# [EXERCISE MATERIALS]
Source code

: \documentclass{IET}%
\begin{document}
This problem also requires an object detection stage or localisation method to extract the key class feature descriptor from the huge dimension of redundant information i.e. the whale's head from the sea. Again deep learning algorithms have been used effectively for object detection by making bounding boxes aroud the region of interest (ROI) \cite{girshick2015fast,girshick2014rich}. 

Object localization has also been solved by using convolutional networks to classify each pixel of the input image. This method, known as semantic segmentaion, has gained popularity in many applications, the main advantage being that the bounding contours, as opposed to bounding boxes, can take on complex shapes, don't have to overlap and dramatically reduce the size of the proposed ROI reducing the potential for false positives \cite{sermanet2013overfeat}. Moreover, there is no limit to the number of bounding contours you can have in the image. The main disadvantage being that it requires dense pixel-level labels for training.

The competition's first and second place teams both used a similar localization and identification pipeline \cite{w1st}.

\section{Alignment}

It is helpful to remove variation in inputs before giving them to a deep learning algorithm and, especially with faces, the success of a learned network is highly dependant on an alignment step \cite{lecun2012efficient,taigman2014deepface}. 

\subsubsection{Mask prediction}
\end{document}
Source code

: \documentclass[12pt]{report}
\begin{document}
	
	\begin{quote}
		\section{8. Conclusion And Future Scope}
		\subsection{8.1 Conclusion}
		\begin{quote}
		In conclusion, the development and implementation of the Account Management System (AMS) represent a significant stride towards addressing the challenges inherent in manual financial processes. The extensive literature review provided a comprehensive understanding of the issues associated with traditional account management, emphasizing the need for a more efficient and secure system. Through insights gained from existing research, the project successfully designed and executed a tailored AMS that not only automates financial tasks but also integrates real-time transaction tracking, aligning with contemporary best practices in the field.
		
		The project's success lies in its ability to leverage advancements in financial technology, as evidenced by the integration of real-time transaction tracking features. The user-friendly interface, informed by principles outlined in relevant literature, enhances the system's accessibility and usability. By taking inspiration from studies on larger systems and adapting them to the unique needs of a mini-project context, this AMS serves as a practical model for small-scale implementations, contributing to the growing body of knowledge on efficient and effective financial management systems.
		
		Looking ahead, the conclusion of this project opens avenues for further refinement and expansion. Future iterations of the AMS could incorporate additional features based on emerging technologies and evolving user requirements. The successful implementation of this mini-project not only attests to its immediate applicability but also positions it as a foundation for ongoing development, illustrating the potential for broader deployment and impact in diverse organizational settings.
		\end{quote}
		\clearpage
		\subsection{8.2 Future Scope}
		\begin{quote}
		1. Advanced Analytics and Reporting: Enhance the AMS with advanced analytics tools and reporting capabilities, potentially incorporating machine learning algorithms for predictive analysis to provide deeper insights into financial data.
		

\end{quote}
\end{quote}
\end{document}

# [BRIEF]
Return the complete material exactly as it reads.

# [RESPONSE BOX]
Source code

: \documentclass{IET}%
\begin{document}
This problem also requires an object detection stage or localisation method to extract the key class feature descriptor from the huge dimension of redundant information i.e. the whale's head from the sea. Again deep learning algorithms have been used effectively for object detection by making bounding boxes aroud the region of interest (ROI) \cite{girshick2015fast,girshick2014rich}. 

Object localization has also been solved by using convolutional networks to classify each pixel of the input image. This method, known as semantic segmentaion, has gained popularity in many applications, the main advantage being that the bounding contours, as opposed to bounding boxes, can take on complex shapes, don't have to overlap and dramatically reduce the size of the proposed ROI reducing the potential for false positives \cite{sermanet2013overfeat}. Moreover, there is no limit to the number of bounding contours you can have in the image. The main disadvantage being that it requires dense pixel-level labels for training.

The competition's first and second place teams both used a similar localization and identification pipeline \cite{w1st}.

\section{Alignment}

It is helpful to remove variation in inputs before giving them to a deep learning algorithm and, especially with faces, the success of a learned network is highly dependant on an alignment step \cite{lecun2012efficient,taigman2014deepface}. 

\subsubsection{Mask prediction}
\end{document}
Source code

: \documentclass[12pt]{report}
\begin{document}
	
	\begin{quote}
		\section{8. Conclusion And Future Scope}
		\subsection{8.1 Conclusion}
		\begin{quote}
		In conclusion, the development and implementation of the Account Management System (AMS) represent a significant stride towards addressing the challenges inherent in manual financial processes. The extensive literature review provided a comprehensive understanding of the issues associated with traditional account management, emphasizing the need for a more efficient and secure system. Through insights gained from existing research, the project successfully designed and executed a tailored AMS that not only automates financial tasks but also integrates real-time transaction tracking, aligning with contemporary best practices in the field.
		
		The project's success lies in its ability to leverage advancements in financial technology, as evidenced by the integration of real-time transaction tracking features. The user-friendly interface, informed by principles outlined in relevant literature, enhances the system's accessibility and usability. By taking inspiration from studies on larger systems and adapting them to the unique needs of a mini-project context, this AMS serves as a practical model for small-scale implementations, contributing to the growing body of knowledge on efficient and effective financial management systems.
		
		Looking ahead, the conclusion of this project opens avenues for further refinement and expansion. Future iterations of the AMS could incorporate additional features based on emerging technologies and evolving user requirements. The successful implementation of this mini-project not only attests to its immediate applicability but also positions it as a foundation for ongoing development, illustrating the potential for broader deployment and impact in diverse organizational settings.
		\end{quote}
		\clearpage
		\subsection{8.2 Future Scope}
		\begin{quote}
		1. Advanced Analytics and Reporting: Enhance the AMS with advanced analytics tools and reporting capabilities, potentially incorporating machine learning algorithms for predictive analysis to provide deeper insights into financial data.
		

\end{quote}
\end{quote}
\end{document}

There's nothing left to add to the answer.